What are Electronic Payments (E-Payments)?
The popularity of electronic payments has skyrocketed in the past decade due to the spread of internet-based banking and online shopping. Electronic payment systems and payment processing devices are on the rise as people seek to transact in this manner everywhere. As these payment processes improve and provide more secure online payment transactions, businesses will be using checks and cash much less.
You will see electronic payments abbreviated in many ways like “epayment” or “e-payment” but it’s all the same. People use electronic payments because they want to make it easier to transfer money and buy things online.
You also don’t have to input credit card details into a ton of sites. There’s no need to pull out your Visa or Mastercard to buy. E-paying is usually as simple as clicking a button (think PayPal). This is especially the case for sites that make mobile payments easy. No one is typing their credit card data into a phone.
Electronic payment solutions usually provide the majority of services for free. You can be charged transaction fees for selling and other actions like invoicing, large payments, and international transfers. Most e-payment services make their money by charging the merchant.
How Do Electronic Payments Work?
Electronic payments function in a few different ways and there are many platforms to choose from. When you open an account, money can be paid into it using a bank card or bank account. When you shop online, money is deducted from the balance. If you’re selling things, it will be transferred like an ACH payment. This is real webmoney that can be pocketed in your bank account at any time. It typically takes 1-2 business days depending on the epayments system you are using.

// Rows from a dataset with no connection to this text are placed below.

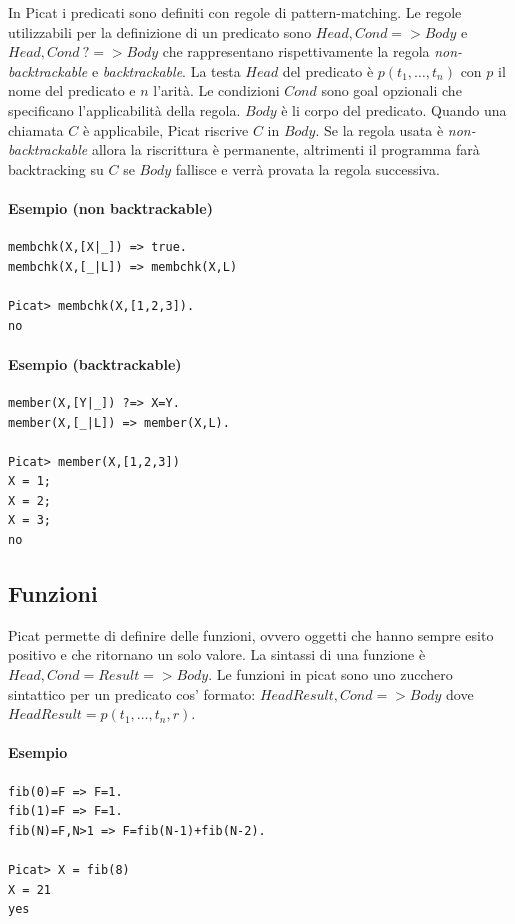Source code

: \documentclass[12pt,a4paper,openright]{book} %
\begin{document}
In Picat i predicati sono definiti con regole di pattern-matching. Le regole utilizzabili per la definizione di un predicato sono $Head, Cond => Body$ e $Head, Cond\ ?=> Body$ che rappresentano rispettivamente la regola \emph{non-backtrackable} e \emph{backtrackable}. La testa $Head$ del predicato è $p(t_1, \ldots, t_n)$ con $p$ il nome del predicato e $n$ l'arità. Le condizioni $Cond$ sono goal opzionali che specificano l'applicabilità della regola. $Body$ è li corpo del predicato.
Quando una chiamata $C$ è applicabile, Picat riscrive $C$ in $Body$. Se la regola usata è \emph{non-backtrackable} allora la riscrittura è permanente, altrimenti il programma farà backtracking su $C$ se $Body$ fallisce e verrà provata la regola successiva.



\paragraph{Esempio (non backtrackable)}
\begin{verbatim}
membchk(X,[X|_]) => true.
membchk(X,[_|L]) => membchk(X,L)

Picat> membchk(X,[1,2,3]).
no
\end{verbatim}

\paragraph{Esempio (backtrackable)}
\begin{verbatim}
member(X,[Y|_]) ?=> X=Y.
member(X,[_|L]) => member(X,L).

Picat> member(X,[1,2,3])
X = 1;
X = 2;
X = 3;
no
\end{verbatim}

\subsection{Funzioni}
\label{sec:picat_base_func}

Picat permette di definire delle funzioni, ovvero oggetti che hanno sempre esito positivo e che ritornano un solo valore. La sintassi di una funzione è $Head, Cond = Result => Body$. Le funzioni in picat sono uno zucchero sintattico per un predicato cos' formato: $HeadResult, Cond => Body$ dove $HeadResult = p(t_1, \ldots, t_n, r)$.

\paragraph{Esempio}
\begin{verbatim}
fib(0)=F => F=1.
fib(1)=F => F=1.
fib(N)=F,N>1 => F=fib(N-1)+fib(N-2).

Picat> X = fib(8) 
X = 21
yes
\end{verbatim}
\end{document}
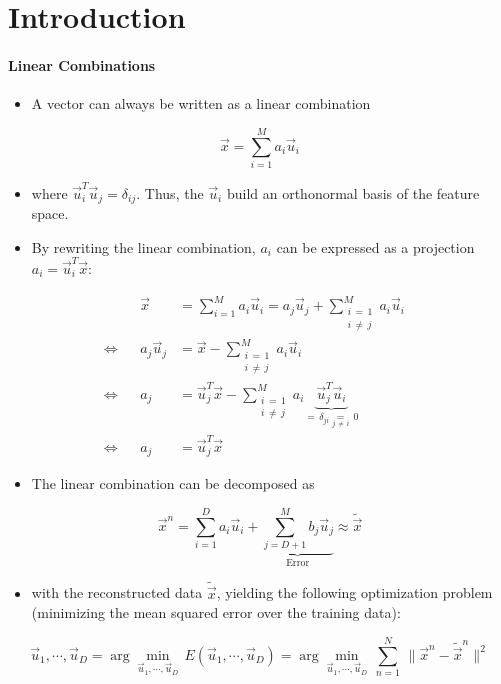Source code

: 	\section{Introduction}
		\paragraph{Linear Combinations}
			\begin{itemize}
				\item A vector can always be written as a linear combination
			\end{itemize}
			\begin{equation}
				\vec{x} = \sum_{i = 1}^{M} a_i \vec{u}_i
			\end{equation}
			\begin{itemize}
				\item[] where \( \vec{u}_i^T \vec{u}_j = \delta_{ij} \). Thus, the \( \vec{u}_i \) build an orthonormal basis of the feature space.
				\item By rewriting the linear combination, \( a_i \) can be expressed as a projection \( a_i = \vec{u}_i^T \vec{x} \):
			\end{itemize}
			\begin{align}
				&& \vec{x} &= \sum_{i = 1}^{M} a_i \vec{u}_i = a_j \vec{u}_j + \sum_{\substack{i \,=\,  1 \\ i \,\neq\, j}}^{M} a_i \vec{u}_i & \\
				\iff && a_j \vec{u}_j &= \vec{x} - \sum_{\substack{i \,=\, 1 \\ i \,\neq\, j}}^{M} a_i \vec{u}_i & \\
				\iff && a_j &= \vec{u}_j^T \vec{x} - \sum_{\substack{i \,=\, 1 \\ i \,\neq\, j}}^{M} a_i \underbrace{\vec{u}_j^T \vec{u}_i}_{ =\, \delta_{ji} \underset{j \,\neq\, i}{=}\, 0 } & \\
				\iff && a_j &= \vec{u}_j^T \vec{x} &
			\end{align}
			\begin{itemize}
				\item The linear combination can be decomposed as
			\end{itemize}
			\begin{equation}
				\vec{x}^n = \sum_{i = 1}^{D} a_i \vec{u}_i + \underbrace{\sum_{j = D + 1}^{M} b_j \vec{u}_j}_\textrm{Error} \approx \tilde{\vec{x}}
			\end{equation}
			\begin{itemize}
				\item[] with the reconstructed data \(\tilde{\vec{x}}\), yielding the following optimization problem (minimizing the mean squared error over the training data):
			\end{itemize}
			\begin{equation}
				\vec{u}_1, \cdots, \vec{u}_D = \arg\min\limits_{\vec{u}_1, \cdots, \vec{u}_D} \, E(\vec{u}_1, \cdots, \vec{u}_D) = \arg\min\limits_{\vec{u}_1, \cdots, \vec{u}_D} \, \sum_{n = 1}^{N} \, \lVert \vec{x}^n - \tilde{\vec{x}}^n \rVert^2
			\end{equation}

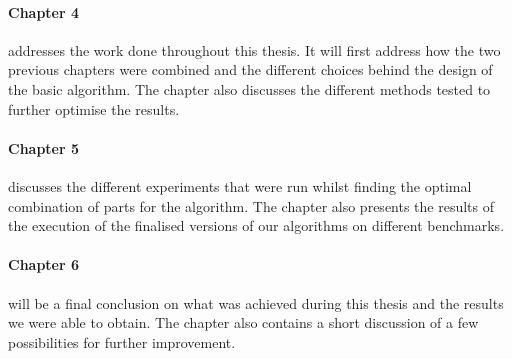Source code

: \paragraph{Chapter 4}addresses the work done throughout this thesis. It will first address how the two previous chapters were combined and the different choices behind the design of the basic algorithm. The chapter also discusses the different methods tested to further optimise the results.

\paragraph{Chapter 5}discusses the different experiments that were run whilst finding the optimal combination of parts for the algorithm. The chapter also presents the results of the execution of the finalised versions of our algorithms on different benchmarks.

\paragraph{Chapter 6}will be a final conclusion on what was achieved during this thesis and the results we were able to obtain. The chapter also contains a short discussion of a few possibilities for further improvement.









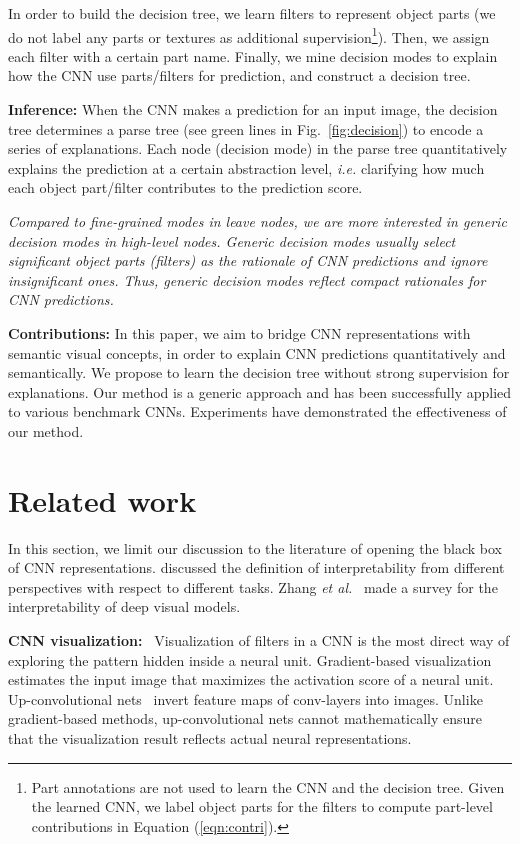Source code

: \documentclass[10pt,twocolumn,letterpaper]{article}
\begin{document}
In order to build the decision tree, we learn filters to represent object parts (we do not label any parts or textures as additional supervision\footnote[3]{Part annotations are not used to learn the CNN and the decision tree. Given the learned CNN, we label object parts for the filters to compute part-level contributions in Equation (\ref{eqn:contri}).}). Then, we assign each filter with a certain part name. Finally, we mine decision modes to explain how the CNN use parts/filters for prediction, and construct a decision tree.

\textbf{Inference:} When the CNN makes a prediction for an input image, the decision tree determines a parse tree (see green lines in Fig.~\ref{fig:decision}) to encode a series of explanations. Each node (decision mode) in the parse tree quantitatively explains the prediction at a certain abstraction level, \emph{i.e.} clarifying how much each object part/filter contributes to the prediction score.

\textit{Compared to fine-grained modes in leave nodes, we are more interested in generic decision modes in high-level nodes. Generic decision modes usually select significant object parts (filters) as the rationale of CNN predictions and ignore insignificant ones. Thus, generic decision modes reflect compact rationales for CNN predictions.}

\textbf{Contributions:} In this paper, we aim to bridge CNN representations with semantic visual concepts, in order to explain CNN predictions quantitatively and semantically. We propose to learn the decision tree without strong supervision for explanations. Our method is a generic approach and has been successfully applied to various benchmark CNNs. Experiments have demonstrated the effectiveness of our method.

\section{Related work}

In this section, we limit our discussion to the literature of opening the black box of CNN representations. \cite{Interpretability,modelInterpretability,modelInterpretability2,modelInterpretability3} discussed the definition of interpretability from different perspectives with respect to different tasks. Zhang \emph{et al.}~\cite{InterpretabilitySurvey} made a survey for the interpretability of deep visual models.

\textbf{CNN visualization:}{\verb| |} Visualization of filters in a CNN is the most direct way of exploring the pattern hidden inside a neural unit. Gradient-based visualization~\cite{CNNVisualization_1,CNNVisualization_2} estimates the input image that maximizes the activation score of a neural unit. Up-convolutional nets~\cite{FeaVisual} invert feature maps of conv-layers into images. Unlike gradient-based methods, up-convolutional nets cannot mathematically ensure that the visualization result reflects actual neural representations.
\end{document}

If you are uncomfortable keeping money online, as long as a credit card or bank account is linked to your e-payment platform, you can still transact. When something is purchased, the system will go straight to your financial data in the offline account and pull the money from there. All you need to buy or sell is the account details of the e-payments service.
The Pros and Cons of Electronic Payments
What are the advantages of getting suppliers to adopt e-payments? Is this a system that could work for your business? How much time and money can be saved?
There are pros and cons to any financial system. Here are a few for epayments:
- Streamlines online buying. Just click a button and enter a password.
- Secure payments. No need to give out card details.
- Usually free and highly cost-effective (especially for international payments).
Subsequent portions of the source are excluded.